- What to work on:
Can the data below be set down again exactly, line for line?

⁂

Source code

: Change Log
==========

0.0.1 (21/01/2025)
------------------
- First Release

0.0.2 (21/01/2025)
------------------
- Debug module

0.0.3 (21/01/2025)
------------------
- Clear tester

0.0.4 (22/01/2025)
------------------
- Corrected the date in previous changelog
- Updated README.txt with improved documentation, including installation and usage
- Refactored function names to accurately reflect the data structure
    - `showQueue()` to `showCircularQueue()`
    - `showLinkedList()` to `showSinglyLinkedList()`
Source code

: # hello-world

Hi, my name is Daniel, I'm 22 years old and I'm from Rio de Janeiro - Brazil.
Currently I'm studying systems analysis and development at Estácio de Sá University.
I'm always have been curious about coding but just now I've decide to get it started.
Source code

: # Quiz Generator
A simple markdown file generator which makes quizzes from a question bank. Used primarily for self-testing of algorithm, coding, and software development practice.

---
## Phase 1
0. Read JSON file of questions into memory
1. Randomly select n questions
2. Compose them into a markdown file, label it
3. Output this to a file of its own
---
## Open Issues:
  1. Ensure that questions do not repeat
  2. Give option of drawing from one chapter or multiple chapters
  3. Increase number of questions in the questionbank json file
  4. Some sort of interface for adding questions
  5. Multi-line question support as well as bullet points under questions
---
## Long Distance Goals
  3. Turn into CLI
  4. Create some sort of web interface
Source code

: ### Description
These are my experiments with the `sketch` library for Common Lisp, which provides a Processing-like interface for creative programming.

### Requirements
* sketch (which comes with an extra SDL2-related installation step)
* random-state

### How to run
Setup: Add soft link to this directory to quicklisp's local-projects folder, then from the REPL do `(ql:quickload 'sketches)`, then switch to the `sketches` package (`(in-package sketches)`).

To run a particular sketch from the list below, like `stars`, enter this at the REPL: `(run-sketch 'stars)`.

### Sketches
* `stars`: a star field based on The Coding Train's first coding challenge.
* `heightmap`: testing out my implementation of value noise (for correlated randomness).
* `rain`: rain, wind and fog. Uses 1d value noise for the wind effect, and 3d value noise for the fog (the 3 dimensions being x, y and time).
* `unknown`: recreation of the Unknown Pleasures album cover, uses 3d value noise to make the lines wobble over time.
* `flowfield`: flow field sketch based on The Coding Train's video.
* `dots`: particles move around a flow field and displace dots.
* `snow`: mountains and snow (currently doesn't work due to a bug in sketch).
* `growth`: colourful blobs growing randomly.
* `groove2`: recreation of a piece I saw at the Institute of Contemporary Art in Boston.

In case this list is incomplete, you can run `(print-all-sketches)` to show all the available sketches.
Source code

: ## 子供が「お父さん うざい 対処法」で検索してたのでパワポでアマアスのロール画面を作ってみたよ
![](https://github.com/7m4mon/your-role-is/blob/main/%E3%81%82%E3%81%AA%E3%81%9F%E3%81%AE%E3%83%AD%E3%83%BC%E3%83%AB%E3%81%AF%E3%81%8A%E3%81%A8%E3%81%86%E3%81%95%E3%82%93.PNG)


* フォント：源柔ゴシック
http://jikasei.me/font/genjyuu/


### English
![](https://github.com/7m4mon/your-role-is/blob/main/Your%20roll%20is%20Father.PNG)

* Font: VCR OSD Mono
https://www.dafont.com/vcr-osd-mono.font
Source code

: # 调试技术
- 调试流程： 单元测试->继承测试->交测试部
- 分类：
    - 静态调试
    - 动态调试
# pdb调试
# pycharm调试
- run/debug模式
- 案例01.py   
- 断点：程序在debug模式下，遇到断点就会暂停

⁂

- Finished task:
Source code

: Change Log
==========

0.0.1 (21/01/2025)
------------------
- First Release

0.0.2 (21/01/2025)
------------------
- Debug module

0.0.3 (21/01/2025)
------------------
- Clear tester

0.0.4 (22/01/2025)
------------------
- Corrected the date in previous changelog
- Updated README.txt with improved documentation, including installation and usage
- Refactored function names to accurately reflect the data structure
    - `showQueue()` to `showCircularQueue()`
    - `showLinkedList()` to `showSinglyLinkedList()`
Source code

: # hello-world

Hi, my name is Daniel, I'm 22 years old and I'm from Rio de Janeiro - Brazil.
Currently I'm studying systems analysis and development at Estácio de Sá University.
I'm always have been curious about coding but just now I've decide to get it started.
Source code

: # Quiz Generator
A simple markdown file generator which makes quizzes from a question bank. Used primarily for self-testing of algorithm, coding, and software development practice.

---
## Phase 1
0. Read JSON file of questions into memory
1. Randomly select n questions
2. Compose them into a markdown file, label it
3. Output this to a file of its own
---
## Open Issues:
  1. Ensure that questions do not repeat
  2. Give option of drawing from one chapter or multiple chapters
  3. Increase number of questions in the questionbank json file
  4. Some sort of interface for adding questions
  5. Multi-line question support as well as bullet points under questions
---
## Long Distance Goals
  3. Turn into CLI
  4. Create some sort of web interface
Source code

: ### Description
These are my experiments with the `sketch` library for Common Lisp, which provides a Processing-like interface for creative programming.

### Requirements
* sketch (which comes with an extra SDL2-related installation step)
* random-state

### How to run
Setup: Add soft link to this directory to quicklisp's local-projects folder, then from the REPL do `(ql:quickload 'sketches)`, then switch to the `sketches` package (`(in-package sketches)`).

To run a particular sketch from the list below, like `stars`, enter this at the REPL: `(run-sketch 'stars)`.

### Sketches
* `stars`: a star field based on The Coding Train's first coding challenge.
* `heightmap`: testing out my implementation of value noise (for correlated randomness).
* `rain`: rain, wind and fog. Uses 1d value noise for the wind effect, and 3d value noise for the fog (the 3 dimensions being x, y and time).
* `unknown`: recreation of the Unknown Pleasures album cover, uses 3d value noise to make the lines wobble over time.
* `flowfield`: flow field sketch based on The Coding Train's video.
* `dots`: particles move around a flow field and displace dots.
* `snow`: mountains and snow (currently doesn't work due to a bug in sketch).
* `growth`: colourful blobs growing randomly.
* `groove2`: recreation of a piece I saw at the Institute of Contemporary Art in Boston.

In case this list is incomplete, you can run `(print-all-sketches)` to show all the available sketches.
Source code

: ## 子供が「お父さん うざい 対処法」で検索してたのでパワポでアマアスのロール画面を作ってみたよ
![](https://github.com/7m4mon/your-role-is/blob/main/%E3%81%82%E3%81%AA%E3%81%9F%E3%81%AE%E3%83%AD%E3%83%BC%E3%83%AB%E3%81%AF%E3%81%8A%E3%81%A8%E3%81%86%E3%81%95%E3%82%93.PNG)


* フォント：源柔ゴシック
http://jikasei.me/font/genjyuu/


### English
![](https://github.com/7m4mon/your-role-is/blob/main/Your%20roll%20is%20Father.PNG)

* Font: VCR OSD Mono
https://www.dafont.com/vcr-osd-mono.font
Source code

: # 调试技术
- 调试流程： 单元测试->继承测试->交测试部
- 分类：
    - 静态调试
    - 动态调试
# pdb调试
# pycharm调试
- run/debug模式
- 案例01.py   
- 断点：程序在debug模式下，遇到断点就会暂停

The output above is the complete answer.